▶ [Work item]
Restate verbatim the span of lines below between the line with "and unpack somewhere." and the line with "Currently the following", including those two lines, and only that span.

* * * * *

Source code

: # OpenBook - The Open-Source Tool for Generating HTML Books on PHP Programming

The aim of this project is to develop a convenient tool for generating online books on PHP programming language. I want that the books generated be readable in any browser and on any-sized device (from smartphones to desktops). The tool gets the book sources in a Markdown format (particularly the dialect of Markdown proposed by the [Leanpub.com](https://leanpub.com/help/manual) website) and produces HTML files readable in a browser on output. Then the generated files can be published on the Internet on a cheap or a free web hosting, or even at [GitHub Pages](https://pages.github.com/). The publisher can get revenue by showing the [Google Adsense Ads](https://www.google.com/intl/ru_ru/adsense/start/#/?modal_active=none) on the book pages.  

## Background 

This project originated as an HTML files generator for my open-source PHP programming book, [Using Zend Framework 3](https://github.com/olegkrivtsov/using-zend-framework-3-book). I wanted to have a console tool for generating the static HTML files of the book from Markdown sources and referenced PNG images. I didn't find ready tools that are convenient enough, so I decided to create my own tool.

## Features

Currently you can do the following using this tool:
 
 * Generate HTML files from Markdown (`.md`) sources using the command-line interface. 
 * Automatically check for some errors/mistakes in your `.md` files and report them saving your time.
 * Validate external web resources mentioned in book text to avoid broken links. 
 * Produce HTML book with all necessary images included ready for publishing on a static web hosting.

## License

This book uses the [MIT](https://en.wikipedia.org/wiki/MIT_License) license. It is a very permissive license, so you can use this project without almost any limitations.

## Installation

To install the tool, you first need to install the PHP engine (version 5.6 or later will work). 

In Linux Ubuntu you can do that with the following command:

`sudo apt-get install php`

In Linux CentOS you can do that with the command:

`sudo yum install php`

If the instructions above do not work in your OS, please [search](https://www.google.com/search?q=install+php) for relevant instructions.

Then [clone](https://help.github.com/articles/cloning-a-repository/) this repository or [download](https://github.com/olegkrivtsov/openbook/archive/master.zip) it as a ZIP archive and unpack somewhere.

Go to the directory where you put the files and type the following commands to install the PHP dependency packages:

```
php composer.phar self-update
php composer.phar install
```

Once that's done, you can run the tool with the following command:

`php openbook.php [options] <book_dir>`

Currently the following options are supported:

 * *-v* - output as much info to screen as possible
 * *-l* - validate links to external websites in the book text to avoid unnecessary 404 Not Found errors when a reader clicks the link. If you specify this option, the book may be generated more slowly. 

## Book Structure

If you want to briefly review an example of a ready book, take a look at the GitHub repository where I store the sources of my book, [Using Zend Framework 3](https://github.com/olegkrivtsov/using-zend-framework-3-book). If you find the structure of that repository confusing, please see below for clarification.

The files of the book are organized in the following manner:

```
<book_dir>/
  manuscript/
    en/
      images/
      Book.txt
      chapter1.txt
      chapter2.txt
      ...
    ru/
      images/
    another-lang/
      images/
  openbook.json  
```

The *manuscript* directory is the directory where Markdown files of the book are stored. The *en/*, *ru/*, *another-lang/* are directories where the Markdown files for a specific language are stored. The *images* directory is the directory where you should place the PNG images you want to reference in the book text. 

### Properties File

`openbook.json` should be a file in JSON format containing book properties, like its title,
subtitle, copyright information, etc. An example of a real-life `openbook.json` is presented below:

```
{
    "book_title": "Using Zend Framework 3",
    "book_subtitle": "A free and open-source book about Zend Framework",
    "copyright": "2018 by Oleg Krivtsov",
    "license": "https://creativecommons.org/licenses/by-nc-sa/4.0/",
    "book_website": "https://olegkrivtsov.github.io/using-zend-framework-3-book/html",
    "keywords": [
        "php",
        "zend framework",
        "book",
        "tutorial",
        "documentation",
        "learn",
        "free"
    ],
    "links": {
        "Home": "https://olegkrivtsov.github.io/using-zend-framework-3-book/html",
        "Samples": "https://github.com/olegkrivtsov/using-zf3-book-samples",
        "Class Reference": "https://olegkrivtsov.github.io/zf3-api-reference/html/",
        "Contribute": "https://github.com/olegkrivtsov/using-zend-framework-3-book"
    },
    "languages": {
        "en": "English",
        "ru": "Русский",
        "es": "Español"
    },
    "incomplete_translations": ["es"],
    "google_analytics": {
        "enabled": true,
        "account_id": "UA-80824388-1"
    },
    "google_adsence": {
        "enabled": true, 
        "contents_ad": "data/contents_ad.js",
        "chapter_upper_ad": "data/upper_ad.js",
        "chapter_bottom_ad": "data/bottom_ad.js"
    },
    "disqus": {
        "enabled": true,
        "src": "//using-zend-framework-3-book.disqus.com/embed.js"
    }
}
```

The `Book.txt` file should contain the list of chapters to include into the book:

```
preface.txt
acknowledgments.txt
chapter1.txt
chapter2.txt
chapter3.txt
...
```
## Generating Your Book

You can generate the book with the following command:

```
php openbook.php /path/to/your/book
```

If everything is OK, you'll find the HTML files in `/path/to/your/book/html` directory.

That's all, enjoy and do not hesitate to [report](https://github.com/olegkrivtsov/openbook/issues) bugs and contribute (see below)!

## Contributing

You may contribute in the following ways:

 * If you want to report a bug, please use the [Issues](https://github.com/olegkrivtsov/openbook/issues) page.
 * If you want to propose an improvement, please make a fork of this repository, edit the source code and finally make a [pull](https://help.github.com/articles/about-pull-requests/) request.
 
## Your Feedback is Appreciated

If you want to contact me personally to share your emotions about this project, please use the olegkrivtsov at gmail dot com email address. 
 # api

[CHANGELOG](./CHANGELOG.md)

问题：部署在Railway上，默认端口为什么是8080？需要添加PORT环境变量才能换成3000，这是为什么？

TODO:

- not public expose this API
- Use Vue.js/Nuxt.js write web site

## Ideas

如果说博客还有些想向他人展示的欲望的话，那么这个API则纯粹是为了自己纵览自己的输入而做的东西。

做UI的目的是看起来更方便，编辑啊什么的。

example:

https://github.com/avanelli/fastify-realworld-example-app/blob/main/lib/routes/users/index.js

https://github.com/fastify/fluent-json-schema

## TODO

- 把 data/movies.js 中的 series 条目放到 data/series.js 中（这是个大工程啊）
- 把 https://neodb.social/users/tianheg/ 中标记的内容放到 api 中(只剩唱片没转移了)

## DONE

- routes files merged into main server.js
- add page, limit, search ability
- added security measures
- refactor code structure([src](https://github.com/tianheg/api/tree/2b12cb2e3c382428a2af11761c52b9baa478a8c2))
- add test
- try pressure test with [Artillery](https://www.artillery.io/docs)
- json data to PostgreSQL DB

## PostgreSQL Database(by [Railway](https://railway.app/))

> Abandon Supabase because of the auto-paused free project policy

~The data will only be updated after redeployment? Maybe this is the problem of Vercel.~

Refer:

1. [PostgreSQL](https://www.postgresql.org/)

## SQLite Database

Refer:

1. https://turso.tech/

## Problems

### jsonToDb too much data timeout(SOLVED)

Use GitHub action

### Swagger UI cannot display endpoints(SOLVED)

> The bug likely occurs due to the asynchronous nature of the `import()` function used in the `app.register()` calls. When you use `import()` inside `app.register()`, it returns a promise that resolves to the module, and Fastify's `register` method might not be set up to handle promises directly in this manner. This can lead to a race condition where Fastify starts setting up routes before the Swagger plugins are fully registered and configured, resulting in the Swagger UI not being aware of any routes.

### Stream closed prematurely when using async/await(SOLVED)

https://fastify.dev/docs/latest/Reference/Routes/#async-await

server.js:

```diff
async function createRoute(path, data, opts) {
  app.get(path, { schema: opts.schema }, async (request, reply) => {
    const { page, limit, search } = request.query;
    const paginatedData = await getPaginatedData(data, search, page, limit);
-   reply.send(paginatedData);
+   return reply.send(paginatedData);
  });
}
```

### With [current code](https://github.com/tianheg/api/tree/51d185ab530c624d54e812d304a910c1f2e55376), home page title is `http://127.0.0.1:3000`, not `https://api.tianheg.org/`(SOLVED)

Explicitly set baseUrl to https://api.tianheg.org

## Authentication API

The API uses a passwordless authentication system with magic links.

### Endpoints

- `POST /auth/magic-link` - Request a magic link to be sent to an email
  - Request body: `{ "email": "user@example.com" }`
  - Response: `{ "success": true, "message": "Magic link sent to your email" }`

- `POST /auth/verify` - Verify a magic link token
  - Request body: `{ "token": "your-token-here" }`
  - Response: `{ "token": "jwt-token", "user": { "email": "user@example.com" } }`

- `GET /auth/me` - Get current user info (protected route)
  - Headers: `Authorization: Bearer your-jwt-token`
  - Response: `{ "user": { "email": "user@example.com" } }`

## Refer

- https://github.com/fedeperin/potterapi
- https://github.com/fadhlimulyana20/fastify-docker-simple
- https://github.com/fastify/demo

* * * * *

▶ [Solved exercise]
Then [clone](https://help.github.com/articles/cloning-a-repository/) this repository or [download](https://github.com/olegkrivtsov/openbook/archive/master.zip) it as a ZIP archive and unpack somewhere.

Go to the directory where you put the files and type the following commands to install the PHP dependency packages:

```
php composer.phar self-update
php composer.phar install
```

Once that's done, you can run the tool with the following command:

`php openbook.php [options] <book_dir>`

Currently the following options are supported:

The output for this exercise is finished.